= WHAT THIS TASK INVOLVES =
Only lines with the string "gcodepreviewtemplate" are wanted. Pull them out of the data.

= MATERIAL FOR THIS EXERCISE =
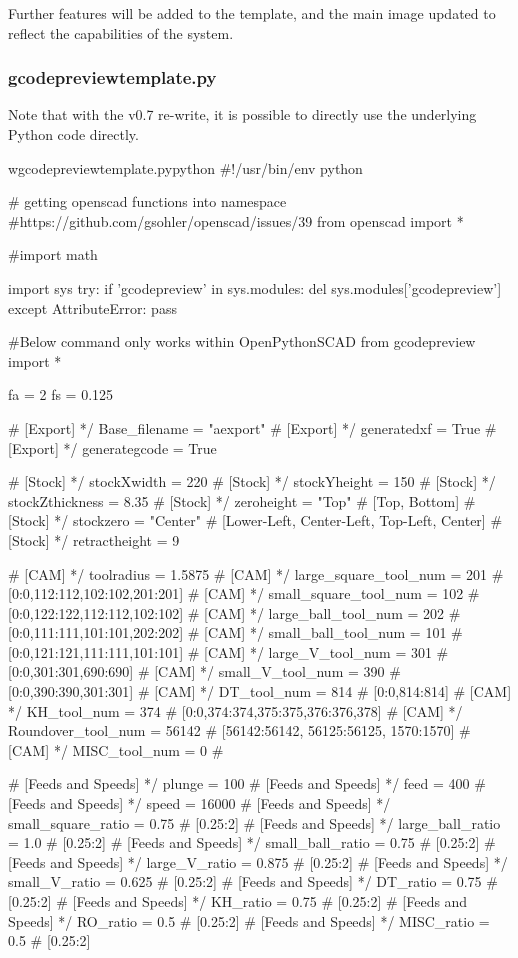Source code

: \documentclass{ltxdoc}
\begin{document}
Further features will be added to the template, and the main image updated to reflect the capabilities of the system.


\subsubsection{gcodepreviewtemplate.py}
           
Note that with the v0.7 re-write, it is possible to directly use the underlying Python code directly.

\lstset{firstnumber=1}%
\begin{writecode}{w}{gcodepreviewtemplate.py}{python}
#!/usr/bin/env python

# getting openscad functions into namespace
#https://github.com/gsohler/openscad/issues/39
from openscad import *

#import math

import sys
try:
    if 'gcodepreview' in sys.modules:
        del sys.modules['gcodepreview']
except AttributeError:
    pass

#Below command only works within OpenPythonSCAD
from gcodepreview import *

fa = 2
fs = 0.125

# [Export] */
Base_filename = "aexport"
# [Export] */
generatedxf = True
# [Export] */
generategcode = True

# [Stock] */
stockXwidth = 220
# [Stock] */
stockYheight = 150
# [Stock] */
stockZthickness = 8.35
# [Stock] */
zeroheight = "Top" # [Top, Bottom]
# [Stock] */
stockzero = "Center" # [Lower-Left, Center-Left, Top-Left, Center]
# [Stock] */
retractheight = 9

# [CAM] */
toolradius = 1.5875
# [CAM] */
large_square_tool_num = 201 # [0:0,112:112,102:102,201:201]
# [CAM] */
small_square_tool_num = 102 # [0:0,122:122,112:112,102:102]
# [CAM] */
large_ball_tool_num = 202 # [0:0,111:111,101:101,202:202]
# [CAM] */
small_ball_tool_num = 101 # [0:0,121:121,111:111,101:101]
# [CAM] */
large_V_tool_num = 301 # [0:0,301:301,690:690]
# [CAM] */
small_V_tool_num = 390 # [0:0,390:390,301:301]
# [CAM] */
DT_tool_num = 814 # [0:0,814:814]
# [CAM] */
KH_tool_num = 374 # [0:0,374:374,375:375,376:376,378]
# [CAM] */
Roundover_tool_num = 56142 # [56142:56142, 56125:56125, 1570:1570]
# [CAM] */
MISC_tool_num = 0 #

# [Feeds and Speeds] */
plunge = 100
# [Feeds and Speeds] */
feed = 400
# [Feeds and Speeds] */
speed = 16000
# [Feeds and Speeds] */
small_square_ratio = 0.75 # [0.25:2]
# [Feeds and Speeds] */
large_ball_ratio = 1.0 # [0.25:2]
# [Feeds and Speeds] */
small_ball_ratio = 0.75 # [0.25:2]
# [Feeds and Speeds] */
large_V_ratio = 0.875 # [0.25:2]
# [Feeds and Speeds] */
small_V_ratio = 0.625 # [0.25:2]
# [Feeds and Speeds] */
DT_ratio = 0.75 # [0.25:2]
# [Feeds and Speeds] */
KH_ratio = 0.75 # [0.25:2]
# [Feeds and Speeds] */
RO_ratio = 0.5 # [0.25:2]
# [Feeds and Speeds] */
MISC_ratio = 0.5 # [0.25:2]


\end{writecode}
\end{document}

= WRITTEN RESPONSE =
\subsubsection{gcodepreviewtemplate.py}
\begin{writecode}{w}{gcodepreviewtemplate.py}{python}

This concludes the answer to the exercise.